**WHAT IS NEEDED**
Look through the listing below and report the lines that have the word "apple" in them.

##### SUPPLIED DATA

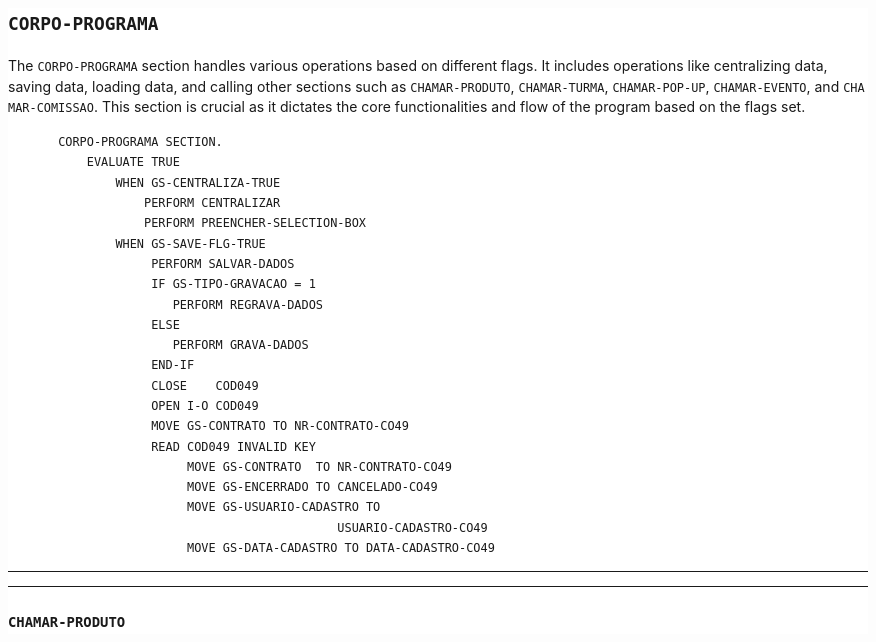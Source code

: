 
## <SwmToken path="src/cop/cop040.cbl" pos="285:1:3" line-data="       CORPO-PROGRAMA SECTION.">`CORPO-PROGRAMA`</SwmToken>

The <SwmToken path="src/cop/cop040.cbl" pos="285:1:3" line-data="       CORPO-PROGRAMA SECTION.">`CORPO-PROGRAMA`</SwmToken> section handles various operations based on different flags. It includes operations like centralizing data, saving data, loading data, and calling other sections such as <SwmToken path="src/cop/cop040.cbl" pos="519:1:3" line-data="       CHAMAR-PRODUTO SECTION.">`CHAMAR-PRODUTO`</SwmToken>, <SwmToken path="src/cop/cop040.cbl" pos="515:1:3" line-data="       CHAMAR-TURMA SECTION.">`CHAMAR-TURMA`</SwmToken>, <SwmToken path="src/cop/cop040.cbl" pos="525:1:5" line-data="       CHAMAR-POP-UP SECTION.">`CHAMAR-POP-UP`</SwmToken>, <SwmToken path="src/cop/cop040.cbl" pos="505:1:3" line-data="       CHAMAR-EVENTO SECTION.">`CHAMAR-EVENTO`</SwmToken>, and <SwmToken path="src/cop/cop040.cbl" pos="512:1:3" line-data="       CHAMAR-COMISSAO SECTION.">`CHAMAR-COMISSAO`</SwmToken>. This section is crucial as it dictates the core functionalities and flow of the program based on the flags set.

```cobol
       CORPO-PROGRAMA SECTION.
           EVALUATE TRUE
               WHEN GS-CENTRALIZA-TRUE
                   PERFORM CENTRALIZAR
                   PERFORM PREENCHER-SELECTION-BOX
               WHEN GS-SAVE-FLG-TRUE
                    PERFORM SALVAR-DADOS
                    IF GS-TIPO-GRAVACAO = 1
                       PERFORM REGRAVA-DADOS
                    ELSE
                       PERFORM GRAVA-DADOS
                    END-IF
                    CLOSE    COD049
                    OPEN I-O COD049
                    MOVE GS-CONTRATO TO NR-CONTRATO-CO49
                    READ COD049 INVALID KEY
                         MOVE GS-CONTRATO  TO NR-CONTRATO-CO49
                         MOVE GS-ENCERRADO TO CANCELADO-CO49
                         MOVE GS-USUARIO-CADASTRO TO
                                              USUARIO-CADASTRO-CO49
                         MOVE GS-DATA-CADASTRO TO DATA-CADASTRO-CO49
```

---

</SwmSnippet>

<SwmSnippet path="/src/cop/cop040.cbl" line="519">

---

### <SwmToken path="src/cop/cop040.cbl" pos="519:1:3" line-data="       CHAMAR-PRODUTO SECTION.">`CHAMAR-PRODUTO`</SwmToken>
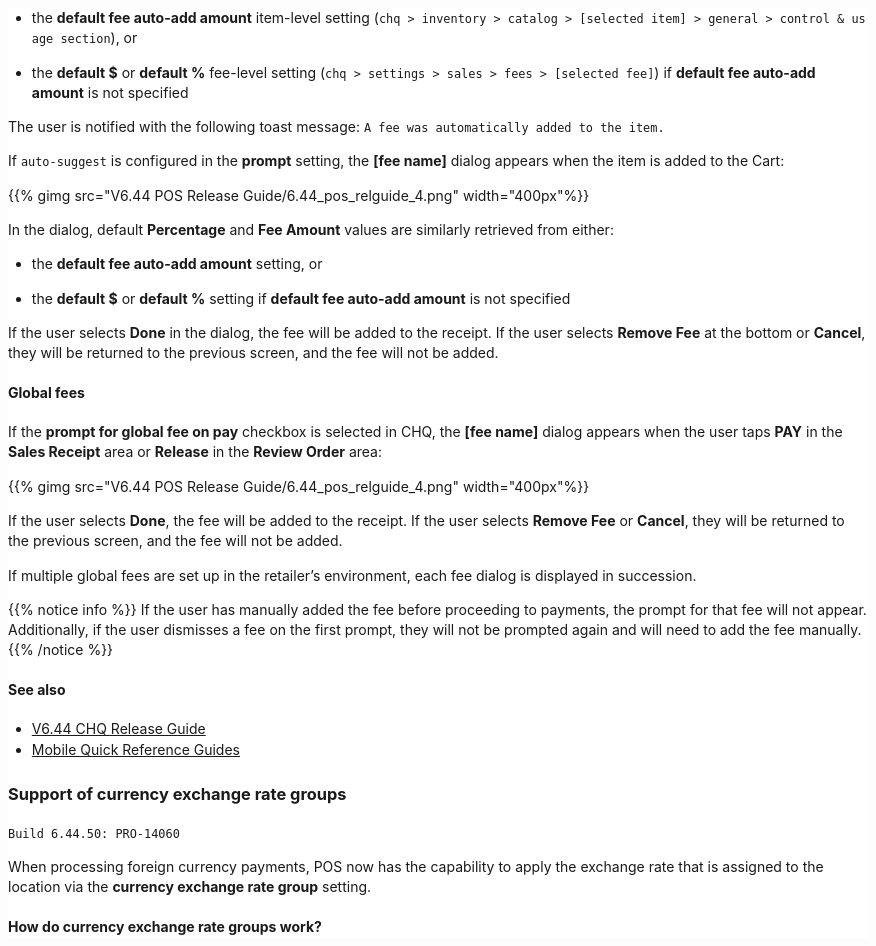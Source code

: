 - the **default fee auto-add amount** item-level setting (`chq > inventory > catalog > [selected item] > general > control & usage section`), or

- the **default $** or **default %** fee-level setting (`chq > settings > sales > fees > [selected fee]`) if **default fee auto-add amount** is not specified 

The user is notified with the following toast message: `A fee was automatically added to the item.`

If `auto-suggest` is configured in the **prompt** setting, the **[fee name]** dialog appears when the item is added to the Cart: 

{{% gimg src="V6.44 POS Release Guide/6.44_pos_relguide_4.png" width="400px"%}}

In the dialog, default **Percentage** and **Fee Amount** values are similarly retrieved from either:

- the **default fee auto-add amount** setting, or

- the **default $** or **default %** setting if **default fee auto-add amount** is not specified 

If the user selects **Done** in the dialog, the fee will be added to the receipt. If the user selects **Remove Fee** at the bottom or **Cancel**, they will be returned to the previous screen, and the fee will not be added.

#### Global fees

If the **prompt for global fee on pay** checkbox is selected in CHQ, the **[fee name]** dialog appears when the user taps **PAY** in the **Sales Receipt** area or **Release** in the **Review Order** area: 

{{% gimg src="V6.44 POS Release Guide/6.44_pos_relguide_4.png" width="400px"%}}

If the user selects **Done**, the fee will be added to the receipt. If the user selects **Remove Fee** or **Cancel**, they will be returned to the previous screen, and the fee will not be added.

If multiple global fees are set up in the retailer’s environment, each fee dialog is displayed in succession.

{{% notice info %}}
If the user has manually added the fee before proceeding to payments, the prompt for that fee will not appear.  
Additionally, if the user dismisses a fee on the first prompt, they will not be prompted again and will need to add the fee manually.
{{% /notice %}}

#### See also

- [V6.44 CHQ Release Guide](https://twdocs.netlify.app/userdoc/chq/relguides/6.44_chq_relguide/)
- [Mobile Quick Reference Guides](https://twdocs.netlify.app/userdoc/pos/qrg/)

### Support of currency exchange rate groups

`Build 6.44.50: PRO-14060`

When processing foreign currency payments, POS now has the capability to apply the exchange rate that is assigned to the location via the **currency exchange rate group** setting. 

#### How do currency exchange rate groups work?
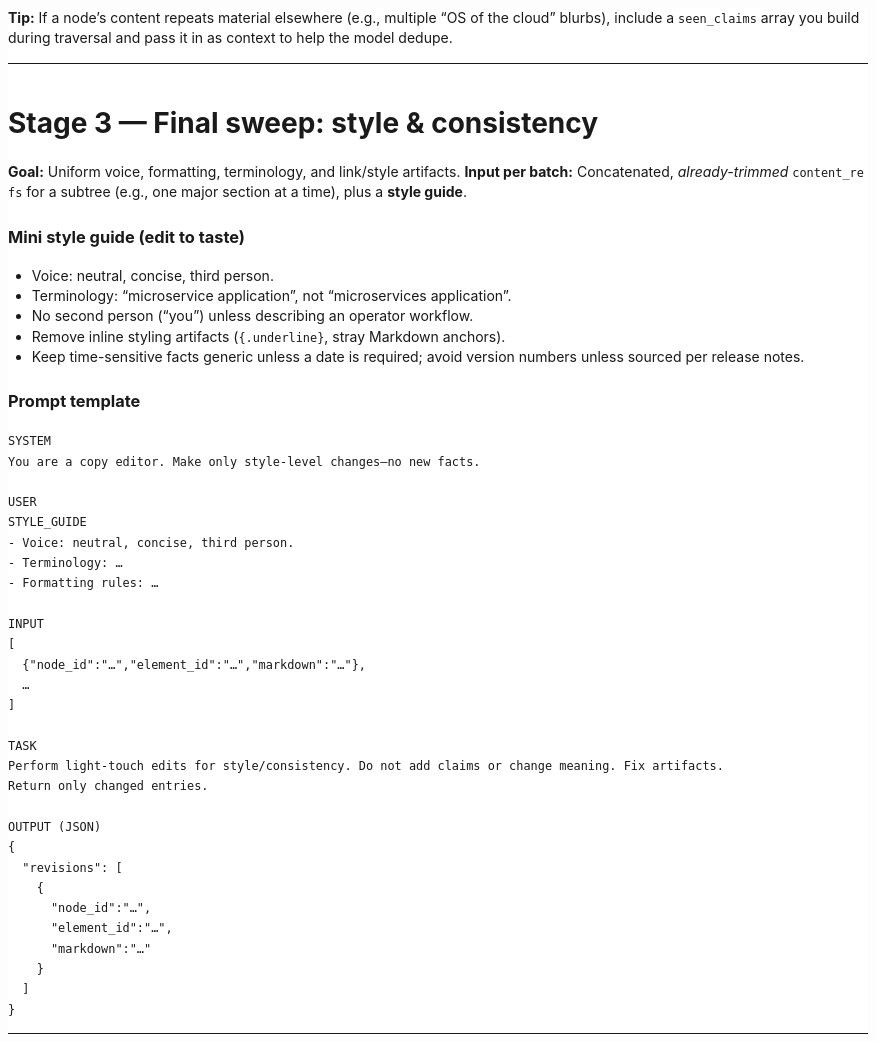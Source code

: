 **Tip:** If a node’s content repeats material elsewhere (e.g., multiple “OS of the cloud” blurbs), include a `seen_claims` array you build during traversal and pass it in as context to help the model dedupe.

---

# Stage 3 — Final sweep: style & consistency

**Goal:** Uniform voice, formatting, terminology, and link/style artifacts.
**Input per batch:** Concatenated, *already-trimmed* `content_refs` for a subtree (e.g., one major section at a time), plus a **style guide**.

### Mini style guide (edit to taste)

* Voice: neutral, concise, third person.
* Terminology: “microservice application”, not “microservices application”.
* No second person (“you”) unless describing an operator workflow.
* Remove inline styling artifacts (`{.underline}`, stray Markdown anchors).
* Keep time-sensitive facts generic unless a date is required; avoid version numbers unless sourced per release notes.

### Prompt template

```
SYSTEM
You are a copy editor. Make only style-level changes—no new facts.

USER
STYLE_GUIDE
- Voice: neutral, concise, third person.
- Terminology: …
- Formatting rules: …

INPUT
[
  {"node_id":"…","element_id":"…","markdown":"…"},
  …
]

TASK
Perform light-touch edits for style/consistency. Do not add claims or change meaning. Fix artifacts.
Return only changed entries.

OUTPUT (JSON)
{
  "revisions": [
    {
      "node_id":"…",
      "element_id":"…",
      "markdown":"…"
    }
  ]
}
```

---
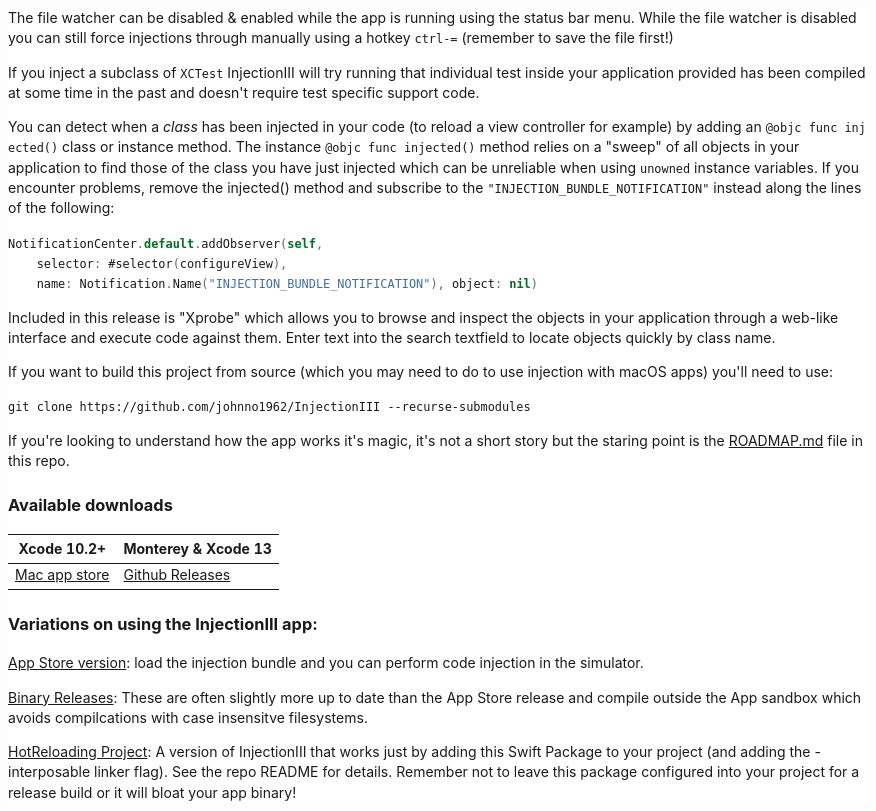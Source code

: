 The file watcher can be disabled & enabled while the app is running using the status bar menu.
While the file watcher is disabled you can still force injections through manually using a hotkey `ctrl-=` (remember to save the file first!)

If you inject a subclass of `XCTest` InjectionIII will try running that individual test inside your application provided has been compiled at some time in the past and doesn't require test specific support code.

You can detect when a *class* has been injected in your code (to reload a view controller for example) by adding an `@objc func
injected()` class or instance method.  The instance `@objc
func injected()` method relies on a "sweep" of all objects in your application to find those of
the class you have just injected which can be unreliable when using `unowned` instance variables. If you encounter problems, remove the injected() method and subscribe to the `"INJECTION_BUNDLE_NOTIFICATION"` instead along the lines of the following:

```Swift
NotificationCenter.default.addObserver(self,
    selector: #selector(configureView),
    name: Notification.Name("INJECTION_BUNDLE_NOTIFICATION"), object: nil)
```
Included in this release is "Xprobe" which allows you to browse and inspect the objects in
your application through a web-like interface and execute code against them. Enter text into the search textfield to locate objects quickly by class name.

If you want to build this project from source (which you may need to do to use injection with macOS apps) you'll need to use:

    git clone https://github.com/johnno1962/InjectionIII --recurse-submodules
    
If you're looking to understand how the app works it's magic, it's not a 
short story but the staring point is the [ROADMAP.md](ROADMAP.md)
file in this repo.
    
### Available downloads

| Xcode 10.2+ | Monterey & Xcode 13 |
| ------------- | ------------- |
| [Mac app store](https://itunes.apple.com/app/injectioniii/id1380446739?mt=12) | [Github Releases](https://github.com/johnno1962/InjectionIII/releases) |

### Variations on using the InjectionIII app:

[App Store version](https://itunes.apple.com/app/injectioniii/id1380446739?mt=12):
load the injection bundle and you can perform code injection in the simulator.

[Binary Releases](https://github.com/johnno1962/InjectionIII/releases): 
These are often slightly more up to date than the App Store release and
compile outside the App sandbox which avoids compilcations with
case insensitve filesystems.

[HotReloading Project](https://github.com/johnno1962/HotReloading):
A version of InjectionIII that works just by adding this Swift Package to
your project (and adding the -interposable linker flag). See the repo
README for details. Remember not to leave this package configured 
into your project for a release build or it will bloat your app binary!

##########

**RESPONSE AREA**
| [Mac app store](https://itunes.apple.com/app/injectioniii/id1380446739?mt=12) | [Github Releases](https://github.com/johnno1962/InjectionIII/releases) |
[App Store version](https://itunes.apple.com/app/injectioniii/id1380446739?mt=12):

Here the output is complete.